=== How to complete this task ===
Only the images get left out; everything else in the records is to be transcribed exactly.
*** Begin section ***
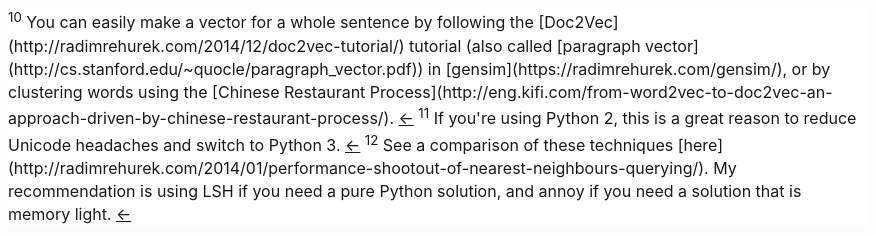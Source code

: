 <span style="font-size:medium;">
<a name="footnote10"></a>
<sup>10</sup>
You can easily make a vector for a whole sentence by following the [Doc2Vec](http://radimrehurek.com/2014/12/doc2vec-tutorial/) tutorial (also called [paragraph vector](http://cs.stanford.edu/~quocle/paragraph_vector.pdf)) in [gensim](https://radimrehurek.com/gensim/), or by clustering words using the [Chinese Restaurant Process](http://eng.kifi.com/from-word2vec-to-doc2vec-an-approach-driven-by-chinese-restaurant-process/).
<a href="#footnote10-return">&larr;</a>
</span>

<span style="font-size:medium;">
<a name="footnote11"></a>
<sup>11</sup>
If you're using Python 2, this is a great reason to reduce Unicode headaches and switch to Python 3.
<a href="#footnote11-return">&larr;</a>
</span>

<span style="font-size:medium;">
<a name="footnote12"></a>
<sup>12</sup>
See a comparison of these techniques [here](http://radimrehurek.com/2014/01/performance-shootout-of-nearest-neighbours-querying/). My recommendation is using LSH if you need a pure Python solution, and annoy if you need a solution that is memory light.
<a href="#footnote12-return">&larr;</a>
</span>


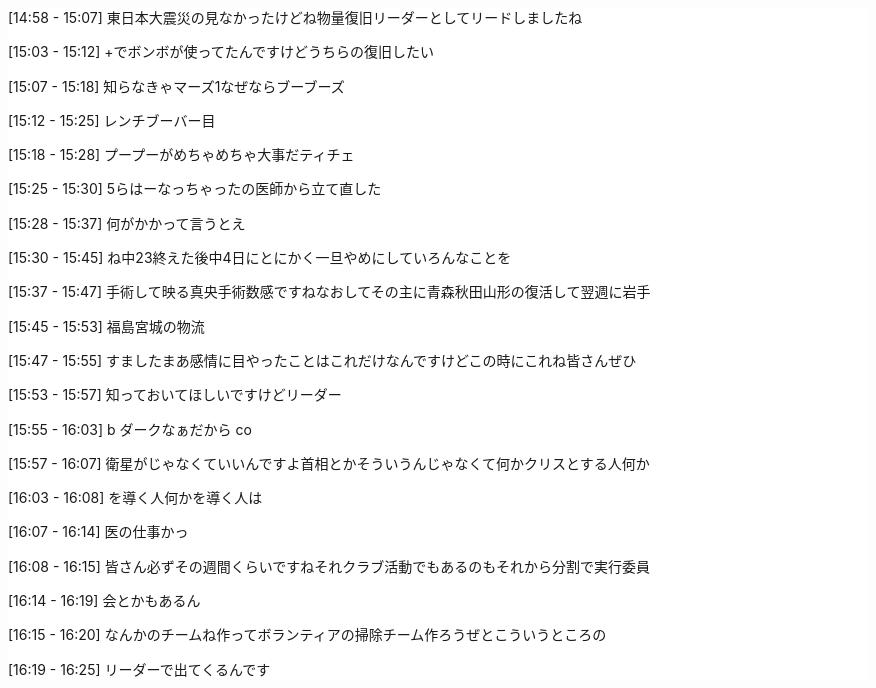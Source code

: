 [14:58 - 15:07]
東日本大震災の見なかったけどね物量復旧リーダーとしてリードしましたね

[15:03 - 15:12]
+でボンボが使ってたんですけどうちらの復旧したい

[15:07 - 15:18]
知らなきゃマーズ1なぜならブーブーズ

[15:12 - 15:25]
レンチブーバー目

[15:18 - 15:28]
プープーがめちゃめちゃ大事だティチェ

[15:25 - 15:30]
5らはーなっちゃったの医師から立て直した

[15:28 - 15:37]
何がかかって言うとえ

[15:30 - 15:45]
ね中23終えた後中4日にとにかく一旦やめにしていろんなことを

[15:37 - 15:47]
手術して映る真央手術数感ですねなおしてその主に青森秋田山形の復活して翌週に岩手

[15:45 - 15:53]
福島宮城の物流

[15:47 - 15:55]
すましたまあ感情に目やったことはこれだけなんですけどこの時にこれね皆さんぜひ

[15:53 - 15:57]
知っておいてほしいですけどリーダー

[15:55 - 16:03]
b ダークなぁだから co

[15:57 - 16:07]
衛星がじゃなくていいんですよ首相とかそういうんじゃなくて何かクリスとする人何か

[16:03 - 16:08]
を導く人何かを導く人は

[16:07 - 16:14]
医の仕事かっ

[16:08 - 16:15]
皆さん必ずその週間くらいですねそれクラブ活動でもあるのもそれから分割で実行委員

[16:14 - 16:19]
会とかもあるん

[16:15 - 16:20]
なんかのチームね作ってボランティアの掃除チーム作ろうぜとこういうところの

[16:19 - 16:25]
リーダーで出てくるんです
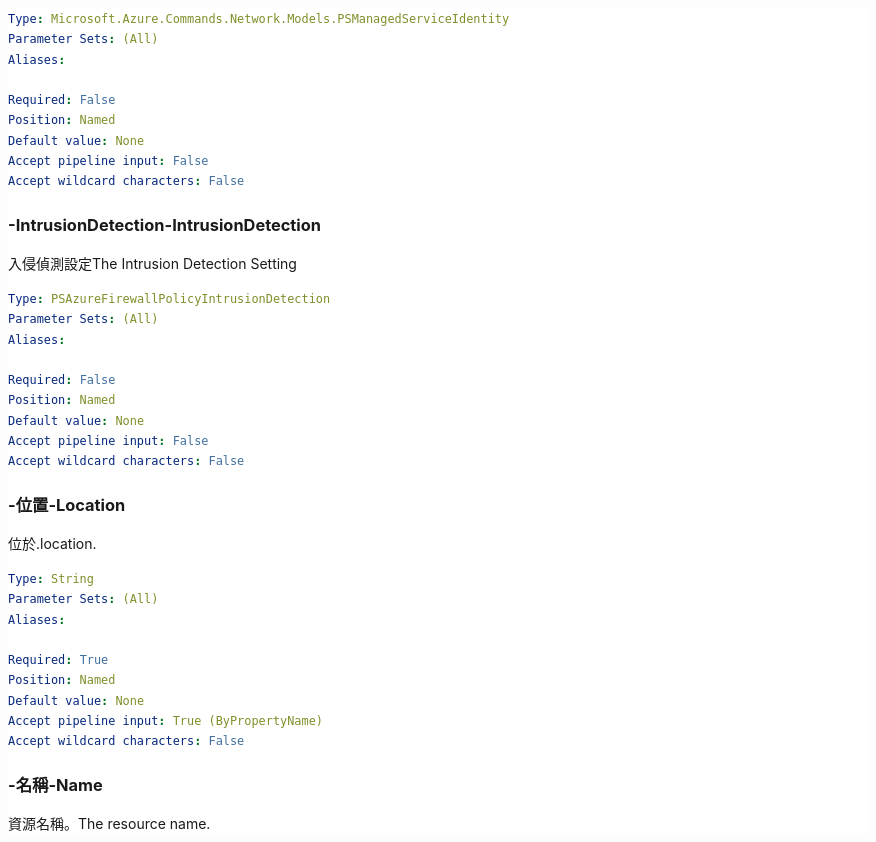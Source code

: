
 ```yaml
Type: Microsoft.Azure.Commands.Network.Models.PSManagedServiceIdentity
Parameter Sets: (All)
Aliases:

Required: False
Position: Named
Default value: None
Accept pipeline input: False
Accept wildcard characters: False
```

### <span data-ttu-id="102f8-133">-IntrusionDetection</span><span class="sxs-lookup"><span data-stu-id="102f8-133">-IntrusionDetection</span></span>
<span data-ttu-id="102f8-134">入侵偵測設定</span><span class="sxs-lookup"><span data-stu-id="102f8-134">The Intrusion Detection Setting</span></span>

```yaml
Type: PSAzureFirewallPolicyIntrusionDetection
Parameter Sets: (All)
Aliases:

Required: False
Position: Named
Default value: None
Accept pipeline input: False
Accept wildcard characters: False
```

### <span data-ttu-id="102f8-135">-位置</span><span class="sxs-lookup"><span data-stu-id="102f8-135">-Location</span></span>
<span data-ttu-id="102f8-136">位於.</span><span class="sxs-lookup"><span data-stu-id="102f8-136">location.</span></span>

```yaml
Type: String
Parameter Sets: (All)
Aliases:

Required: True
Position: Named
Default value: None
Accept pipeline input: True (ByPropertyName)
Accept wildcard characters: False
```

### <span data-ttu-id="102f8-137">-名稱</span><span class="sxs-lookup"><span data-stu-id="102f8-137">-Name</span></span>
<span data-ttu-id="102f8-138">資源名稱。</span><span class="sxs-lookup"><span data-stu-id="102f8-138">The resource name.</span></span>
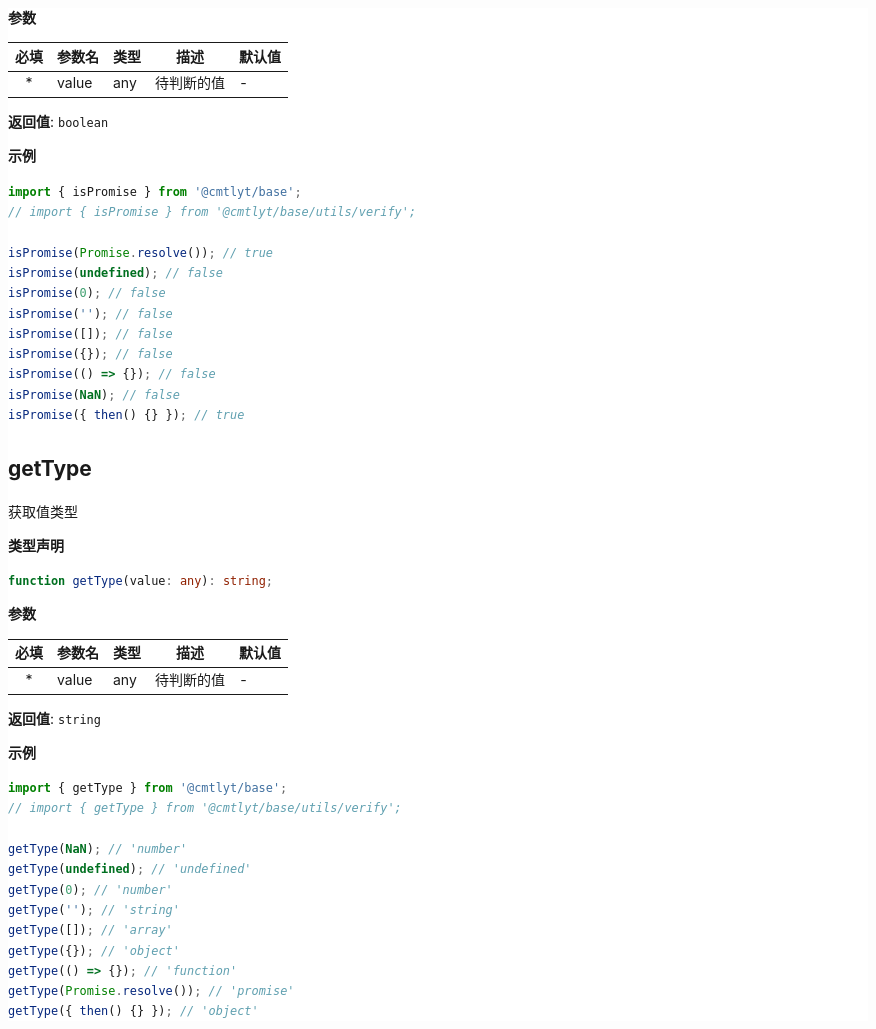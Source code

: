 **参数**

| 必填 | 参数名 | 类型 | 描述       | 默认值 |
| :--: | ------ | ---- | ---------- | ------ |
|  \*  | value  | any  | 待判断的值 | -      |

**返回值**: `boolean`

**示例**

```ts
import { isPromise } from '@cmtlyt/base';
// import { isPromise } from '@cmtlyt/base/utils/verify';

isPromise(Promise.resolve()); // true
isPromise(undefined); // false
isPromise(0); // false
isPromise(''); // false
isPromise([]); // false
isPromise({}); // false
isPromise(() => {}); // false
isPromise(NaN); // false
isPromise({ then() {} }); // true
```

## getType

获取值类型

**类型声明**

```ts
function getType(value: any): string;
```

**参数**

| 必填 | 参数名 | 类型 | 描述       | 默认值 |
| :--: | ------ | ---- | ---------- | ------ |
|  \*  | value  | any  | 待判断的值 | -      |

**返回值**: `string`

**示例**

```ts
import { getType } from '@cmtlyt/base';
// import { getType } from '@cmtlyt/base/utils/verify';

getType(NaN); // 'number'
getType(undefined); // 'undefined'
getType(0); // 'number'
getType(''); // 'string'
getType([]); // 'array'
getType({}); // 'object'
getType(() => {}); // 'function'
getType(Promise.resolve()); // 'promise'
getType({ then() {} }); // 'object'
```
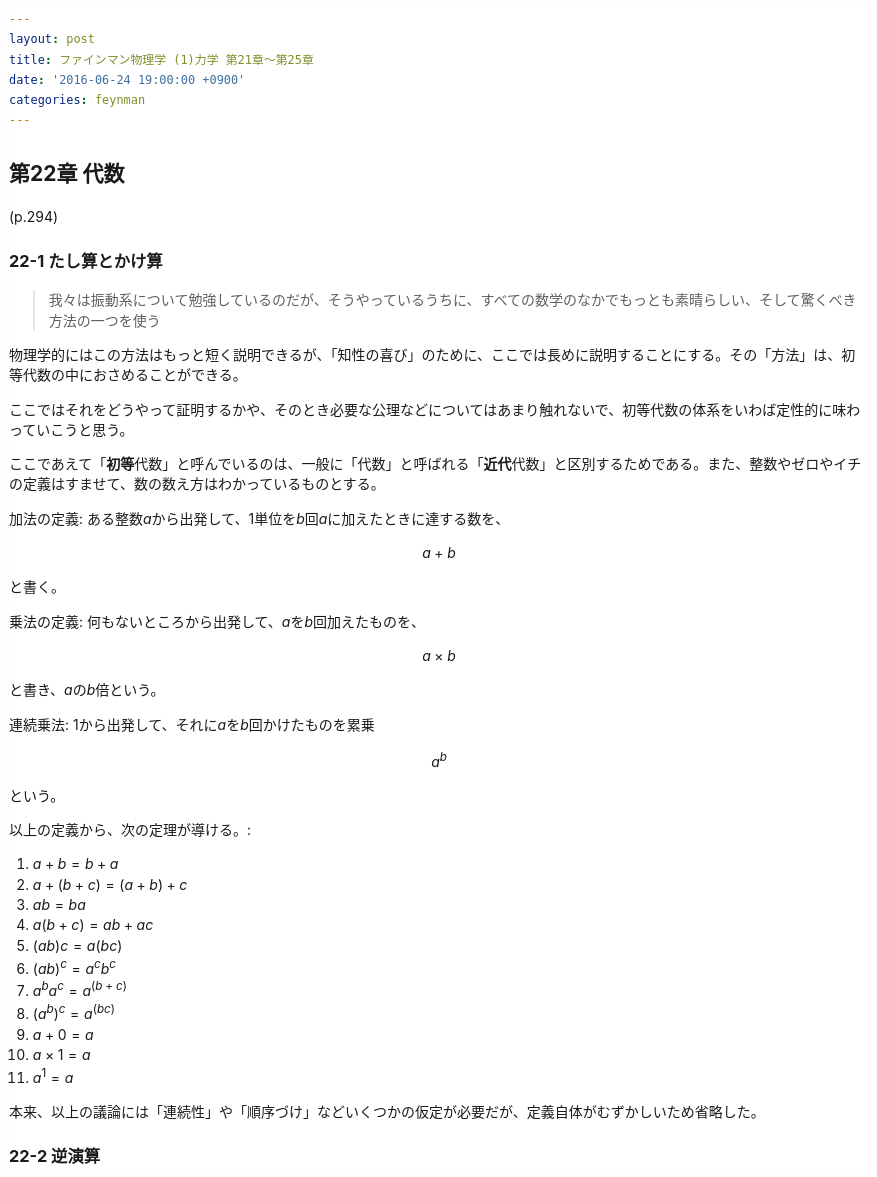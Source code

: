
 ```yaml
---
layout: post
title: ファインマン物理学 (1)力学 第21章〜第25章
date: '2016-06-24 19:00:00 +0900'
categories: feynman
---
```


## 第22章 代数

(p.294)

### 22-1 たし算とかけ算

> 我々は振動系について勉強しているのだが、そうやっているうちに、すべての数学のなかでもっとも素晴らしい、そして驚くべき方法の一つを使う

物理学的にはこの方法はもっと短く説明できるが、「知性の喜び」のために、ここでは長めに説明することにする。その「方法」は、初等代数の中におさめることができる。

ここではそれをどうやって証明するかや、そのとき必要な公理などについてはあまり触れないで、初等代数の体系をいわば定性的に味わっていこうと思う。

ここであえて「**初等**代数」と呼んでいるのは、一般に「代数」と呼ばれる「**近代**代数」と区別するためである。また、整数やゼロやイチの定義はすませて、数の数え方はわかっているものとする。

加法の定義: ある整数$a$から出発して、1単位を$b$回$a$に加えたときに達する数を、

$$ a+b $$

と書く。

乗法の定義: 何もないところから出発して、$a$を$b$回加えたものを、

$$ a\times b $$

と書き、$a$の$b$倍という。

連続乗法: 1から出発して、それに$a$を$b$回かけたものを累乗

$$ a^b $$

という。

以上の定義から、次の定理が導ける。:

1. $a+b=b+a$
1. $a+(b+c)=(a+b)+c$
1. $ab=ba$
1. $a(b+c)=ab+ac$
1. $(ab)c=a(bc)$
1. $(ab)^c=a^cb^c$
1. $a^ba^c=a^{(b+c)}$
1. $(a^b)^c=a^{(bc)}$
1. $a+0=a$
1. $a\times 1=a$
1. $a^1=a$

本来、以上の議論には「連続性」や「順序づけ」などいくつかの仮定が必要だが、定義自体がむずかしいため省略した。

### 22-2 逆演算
*** End section ***
=== Answer box ===
Source code

: <span style="font-size:medium;">
<a name="footnote10"></a>
<sup>10</sup>
You can easily make a vector for a whole sentence by following the [Doc2Vec](http://radimrehurek.com/2014/12/doc2vec-tutorial/) tutorial (also called [paragraph vector](http://cs.stanford.edu/~quocle/paragraph_vector.pdf)) in [gensim](https://radimrehurek.com/gensim/), or by clustering words using the [Chinese Restaurant Process](http://eng.kifi.com/from-word2vec-to-doc2vec-an-approach-driven-by-chinese-restaurant-process/).
<a href="#footnote10-return">&larr;</a>
</span>

<span style="font-size:medium;">
<a name="footnote11"></a>
<sup>11</sup>
If you're using Python 2, this is a great reason to reduce Unicode headaches and switch to Python 3.
<a href="#footnote11-return">&larr;</a>
</span>

<span style="font-size:medium;">
<a name="footnote12"></a>
<sup>12</sup>
See a comparison of these techniques [here](http://radimrehurek.com/2014/01/performance-shootout-of-nearest-neighbours-querying/). My recommendation is using LSH if you need a pure Python solution, and annoy if you need a solution that is memory light.
<a href="#footnote12-return">&larr;</a>
</span>


Source code

: [14:58 - 15:07]
東日本大震災の見なかったけどね物量復旧リーダーとしてリードしましたね

[15:03 - 15:12]
+でボンボが使ってたんですけどうちらの復旧したい

[15:07 - 15:18]
知らなきゃマーズ1なぜならブーブーズ

[15:12 - 15:25]
レンチブーバー目

[15:18 - 15:28]
プープーがめちゃめちゃ大事だティチェ

[15:25 - 15:30]
5らはーなっちゃったの医師から立て直した

[15:28 - 15:37]
何がかかって言うとえ

[15:30 - 15:45]
ね中23終えた後中4日にとにかく一旦やめにしていろんなことを

[15:37 - 15:47]
手術して映る真央手術数感ですねなおしてその主に青森秋田山形の復活して翌週に岩手

[15:45 - 15:53]
福島宮城の物流

[15:47 - 15:55]
すましたまあ感情に目やったことはこれだけなんですけどこの時にこれね皆さんぜひ

[15:53 - 15:57]
知っておいてほしいですけどリーダー

[15:55 - 16:03]
b ダークなぁだから co

[15:57 - 16:07]
衛星がじゃなくていいんですよ首相とかそういうんじゃなくて何かクリスとする人何か

[16:03 - 16:08]
を導く人何かを導く人は

[16:07 - 16:14]
医の仕事かっ

[16:08 - 16:15]
皆さん必ずその週間くらいですねそれクラブ活動でもあるのもそれから分割で実行委員

[16:14 - 16:19]
会とかもあるん

[16:15 - 16:20]
なんかのチームね作ってボランティアの掃除チーム作ろうぜとこういうところの

[16:19 - 16:25]
リーダーで出てくるんです
Source code

:
 ```yaml
Type: Microsoft.Azure.Commands.Network.Models.PSManagedServiceIdentity
Parameter Sets: (All)
Aliases:

Required: False
Position: Named
Default value: None
Accept pipeline input: False
Accept wildcard characters: False
```

### <span data-ttu-id="102f8-133">-IntrusionDetection</span><span class="sxs-lookup"><span data-stu-id="102f8-133">-IntrusionDetection</span></span>
<span data-ttu-id="102f8-134">入侵偵測設定</span><span class="sxs-lookup"><span data-stu-id="102f8-134">The Intrusion Detection Setting</span></span>

```yaml
Type: PSAzureFirewallPolicyIntrusionDetection
Parameter Sets: (All)
Aliases:

Required: False
Position: Named
Default value: None
Accept pipeline input: False
Accept wildcard characters: False
```

### <span data-ttu-id="102f8-135">-位置</span><span class="sxs-lookup"><span data-stu-id="102f8-135">-Location</span></span>
<span data-ttu-id="102f8-136">位於.</span><span class="sxs-lookup"><span data-stu-id="102f8-136">location.</span></span>

```yaml
Type: String
Parameter Sets: (All)
Aliases:

Required: True
Position: Named
Default value: None
Accept pipeline input: True (ByPropertyName)
Accept wildcard characters: False
```

### <span data-ttu-id="102f8-137">-名稱</span><span class="sxs-lookup"><span data-stu-id="102f8-137">-Name</span></span>
<span data-ttu-id="102f8-138">資源名稱。</span><span class="sxs-lookup"><span data-stu-id="102f8-138">The resource name.</span></span>
Source code

: **参数**

| 必填 | 参数名 | 类型 | 描述       | 默认值 |
| :--: | ------ | ---- | ---------- | ------ |
|  \*  | value  | any  | 待判断的值 | -      |

**返回值**: `boolean`

**示例**

```ts
import { isPromise } from '@cmtlyt/base';
// import { isPromise } from '@cmtlyt/base/utils/verify';

isPromise(Promise.resolve()); // true
isPromise(undefined); // false
isPromise(0); // false
isPromise(''); // false
isPromise([]); // false
isPromise({}); // false
isPromise(() => {}); // false
isPromise(NaN); // false
isPromise({ then() {} }); // true
```

## getType

获取值类型

**类型声明**

```ts
function getType(value: any): string;
```

**参数**

| 必填 | 参数名 | 类型 | 描述       | 默认值 |
| :--: | ------ | ---- | ---------- | ------ |
|  \*  | value  | any  | 待判断的值 | -      |

**返回值**: `string`

**示例**

```ts
import { getType } from '@cmtlyt/base';
// import { getType } from '@cmtlyt/base/utils/verify';

getType(NaN); // 'number'
getType(undefined); // 'undefined'
getType(0); // 'number'
getType(''); // 'string'
getType([]); // 'array'
getType({}); // 'object'
getType(() => {}); // 'function'
getType(Promise.resolve()); // 'promise'
getType({ then() {} }); // 'object'
```
Source code

:
 ```yaml
---
layout: post
title: ファインマン物理学 (1)力学 第21章〜第25章
date: '2016-06-24 19:00:00 +0900'
categories: feynman
---
```


## 第22章 代数

(p.294)

### 22-1 たし算とかけ算

> 我々は振動系について勉強しているのだが、そうやっているうちに、すべての数学のなかでもっとも素晴らしい、そして驚くべき方法の一つを使う

物理学的にはこの方法はもっと短く説明できるが、「知性の喜び」のために、ここでは長めに説明することにする。その「方法」は、初等代数の中におさめることができる。

ここではそれをどうやって証明するかや、そのとき必要な公理などについてはあまり触れないで、初等代数の体系をいわば定性的に味わっていこうと思う。

ここであえて「**初等**代数」と呼んでいるのは、一般に「代数」と呼ばれる「**近代**代数」と区別するためである。また、整数やゼロやイチの定義はすませて、数の数え方はわかっているものとする。

加法の定義: ある整数$a$から出発して、1単位を$b$回$a$に加えたときに達する数を、

$$ a+b $$

と書く。

乗法の定義: 何もないところから出発して、$a$を$b$回加えたものを、

$$ a\times b $$

と書き、$a$の$b$倍という。

連続乗法: 1から出発して、それに$a$を$b$回かけたものを累乗

$$ a^b $$

という。

以上の定義から、次の定理が導ける。:

1. $a+b=b+a$
1. $a+(b+c)=(a+b)+c$
1. $ab=ba$
1. $a(b+c)=ab+ac$
1. $(ab)c=a(bc)$
1. $(ab)^c=a^cb^c$
1. $a^ba^c=a^{(b+c)}$
1. $(a^b)^c=a^{(bc)}$
1. $a+0=a$
1. $a\times 1=a$
1. $a^1=a$

本来、以上の議論には「連続性」や「順序づけ」などいくつかの仮定が必要だが、定義自体がむずかしいため省略した。

### 22-2 逆演算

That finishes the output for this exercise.